No neighbor on standby. No list on the fridge explaining what to eat or who to call if something went wrong. Not even a real goodbye—just a quick kiss pressed to my forehead so fast it felt more like a stamp than affection.
My father, Derek, moved through the room with his phone glued to his ear, half-listening to whoever was on the other end while he carried bags like an assistant rather than a parent.
When he glanced at me, it wasn’t to check my face or read my fear. It was to make sure I wasn’t making a scene that would complicate their departure.

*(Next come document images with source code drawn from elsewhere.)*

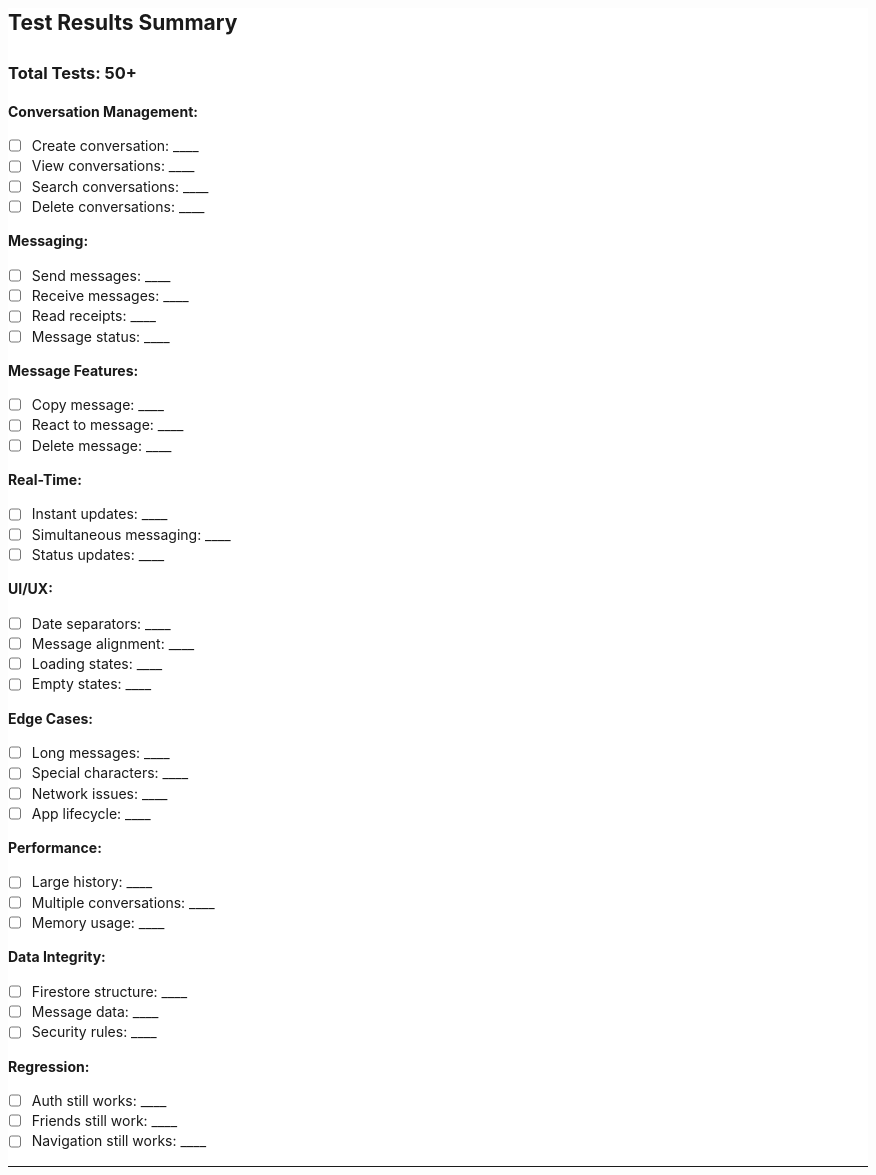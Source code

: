 
## Test Results Summary

### Total Tests: 50+

**Conversation Management:**
- [ ] Create conversation: ____
- [ ] View conversations: ____
- [ ] Search conversations: ____
- [ ] Delete conversations: ____

**Messaging:**
- [ ] Send messages: ____
- [ ] Receive messages: ____
- [ ] Read receipts: ____
- [ ] Message status: ____

**Message Features:**
- [ ] Copy message: ____
- [ ] React to message: ____
- [ ] Delete message: ____

**Real-Time:**
- [ ] Instant updates: ____
- [ ] Simultaneous messaging: ____
- [ ] Status updates: ____

**UI/UX:**
- [ ] Date separators: ____
- [ ] Message alignment: ____
- [ ] Loading states: ____
- [ ] Empty states: ____

**Edge Cases:**
- [ ] Long messages: ____
- [ ] Special characters: ____
- [ ] Network issues: ____
- [ ] App lifecycle: ____

**Performance:**
- [ ] Large history: ____
- [ ] Multiple conversations: ____
- [ ] Memory usage: ____

**Data Integrity:**
- [ ] Firestore structure: ____
- [ ] Message data: ____
- [ ] Security rules: ____

**Regression:**
- [ ] Auth still works: ____
- [ ] Friends still work: ____
- [ ] Navigation still works: ____

---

“You’ll be fine,” he said into the phone, then to me without changing tone, as if I was part of the same conversation. “Be good.
Be good.”
Like this was about behavior.
Like my job was to make their European vacation easier. I wanted to ask a hundred questions. Who’s coming over?
What if I get sick?
What if I run out of food? What if someone knocks on the door and I don’t know what to say?
But every question felt like it would make me look small, and in our house, small was something you got punished for. My mother loved the idea of me being mature the way she loved the idea of a perfect family photo—clean lines, no mess, no visible need.
She didn’t say she’d call every night.
She didn’t say Mrs. Barrow next door had a key. She didn’t say my school knew they’d be gone.